Asegura que la delincuencia organizada, en cambio, tiene una estructura dedicada de manera exclusiva a la capacitación en el uso de armas.
“Para las armas de guerra que utilizan se necesita capacitación y tienen a gente que les da mantenimiento y las limpia, escobillones especiales, gente que sabe que si las balas no están a cierta temperatura pueden generar reacciones por los gases, que si han estado resguardadas en un lugar muy frío deben ponerlas cinco horas al sol para secar la pólvora”.
Y también, personal que distribuye las armas de acuerdo a las habilidades de los criminales, de acuerdo al tamaño de sus dedos y la estructura de la mano.
“Son detalles que ven los jefes de cárteles, el personal a su servicio conoce cuáles son las fallas del arma, cuáles sus virtudes, qué estilo de limpieza deben aplicar para el mayor rendimiento posible. Y me pregunto: ¿cuántas prácticas de tiro tienen los policías?”.
—¿Y quién da ese adiestramiento en la estructura criminal? —se le pregunta.
—Hay infiltración de ex militares, por eso el poder que ha adquirido el grupo de los Zetas… Son fundamentalmente ex miembros del Ejército, ellos conocen las armas de guerra, y no solo del Ejército Mexicano, sino de otros países… Ahí están los kaibiles: vienen, adiestran y se van y por eso les pagan millones, luego el conocimiento se recicla.
—¿Cuánto dura una capacitación para este tipo de armas?
—Puede llevar semanas o meses.
—¿Dónde se pueden adquirir?
—En el mercado negro de Estados Unidos o en Rusia… La economía de guerra de Estados Unidos es fundamental, ellos tienen que vender, no importa a quién y no importa cómo, así podemos explicar por qué tienen armas los paramilitares o las guerrillas. Tienen un mercado floreciente y lo surten. Algunos investigadores dicen que hay alrededor de 125 puntos de tráfico de armas entre México y Estados Unidos, los puntos principales son las grandes ciudades fronterizas. Y tenemos los dos océanos… También el gobierno israelita vende armas; lo mismo Brasil: produce y vende.
—¿Cuánto cuestan en promedio?
—En el mercado negro es muy variable, hay armas desde 5 o 10 mil pesos hasta lo que se quiera pagar… hasta 50, 60 mil dólares o más, como un lanzacohetes.

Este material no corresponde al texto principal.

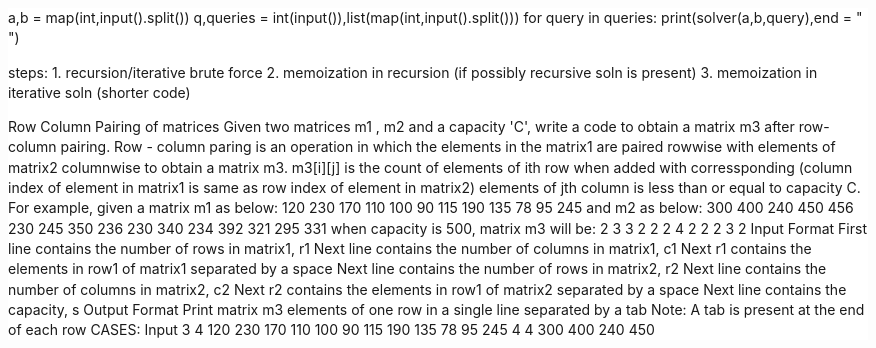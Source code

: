 a,b = map(int,input().split())
q,queries = int(input()),list(map(int,input().split()))
for query in queries:
    print(solver(a,b,query),end = " ")

steps: 1. recursion/iterative brute force
            2. memoization in recursion (if possibly recursive soln is present)
            3. memoization in iterative soln (shorter code) 

Row Column Pairing of matrices
Given two matrices m1 , m2 and a capacity 'C', write a code to obtain a matrix m3 after row-column pairing. Row - column paring is an operation in which the elements in the matrix1 are paired rowwise with elements of matrix2 columnwise to obtain a matrix m3. m3[i][j] is the count of elements of ith row when added with corressponding (column index of element in matrix1 is same as row index of element in matrix2) elements of jth column is less than or equal to capacity C.
For example, given a matrix m1 as below:
120 230 170 110
100 90 115 190
135 78 95 245
and m2 as below:
300 400 240 450
456 230 245 350
236 230 340 234
392 321 295 331
when capacity is 500, matrix m3 will be:
2 3 3 2
2 2 4 2
2 2 3 2
Input Format
First line contains the number of rows in matrix1, r1
Next line contains the number of columns in matrix1, c1
Next r1 contains the elements in row1 of matrix1 separated by a space
Next line contains the number of rows in matrix2, r2
Next line contains the number of columns in matrix2, c2
Next r2 contains the elements in row1 of matrix2 separated by a space
Next line contains the capacity, s
Output Format
Print matrix m3 elements of one row in a single line separated by a tab
Note: A tab is present at the end of each row
CASES:
Input
3
4
120 230 170 110
100 90 115 190
135 78 95 245
4
4
300 400 240 450
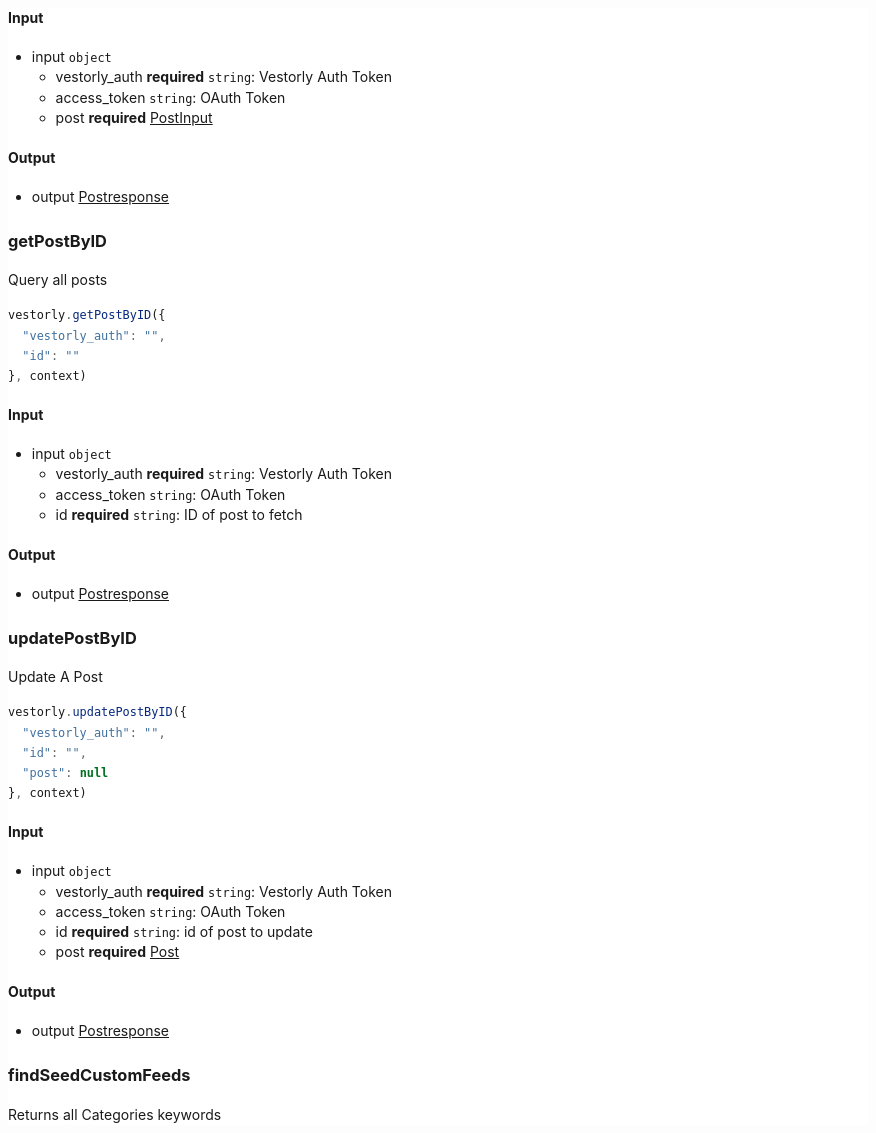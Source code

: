 #### Input
* input `object`
  * vestorly_auth **required** `string`: Vestorly Auth Token
  * access_token `string`: OAuth Token
  * post **required** [PostInput](#postinput)

#### Output
* output [Postresponse](#postresponse)

### getPostByID
Query all posts


```js
vestorly.getPostByID({
  "vestorly_auth": "",
  "id": ""
}, context)
```

#### Input
* input `object`
  * vestorly_auth **required** `string`: Vestorly Auth Token
  * access_token `string`: OAuth Token
  * id **required** `string`: ID of post to fetch

#### Output
* output [Postresponse](#postresponse)

### updatePostByID
Update A Post


```js
vestorly.updatePostByID({
  "vestorly_auth": "",
  "id": "",
  "post": null
}, context)
```

#### Input
* input `object`
  * vestorly_auth **required** `string`: Vestorly Auth Token
  * access_token `string`: OAuth Token
  * id **required** `string`: id of post to update
  * post **required** [Post](#post)

#### Output
* output [Postresponse](#postresponse)

### findSeedCustomFeeds
Returns all Categories keywords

Depende con quién se negocia en el mercado. Se pueden comprar las armas, pero también hay que conseguir las municiones, por eso hemos visto en los decomisos las grandes cantidades de cartuchos que tienen los narcos. Una caja de balas de “cuerno de chivo” vale alrededor de 30 dólares.
Aunque refiere que en las corporaciones policiacas hay grupos especiales o de reacción que cuentan con mejor armamento, advierte errores en la estrategia operacional de la PFP.
“¿Dónde quedó la línea de mando en los operativos?, ¿quién y cómo ordena?, ¿cómo se montan los operativos?, ¿quién va al frente y quién en la retaguardia? Aquí está el meollo del asunto, porque independientemente de las armas que se tengan, si el operativo está mal montado, el resultado va a ser negativo”.
Y añade: “El objetivo de un operativo es detener a los delincuentes, se tiene que montar de tal manera que se disminuyan al máximo las posibilidades de muerte de un policía. Si alguien pierde la vida, algo falló, no se dieron las instrucciones adecuadas. ¿Y por qué las fugas, con tantos agentes en el lugar? Lo que debe informar la PFP es cómo se montó el operativo, quién era el responsable, cómo se apostaron, cuáles eran las líneas de seguridad, ¿o acaso llegaron y tocaron a la puerta como en cualquier casa de hijo de vecina?”.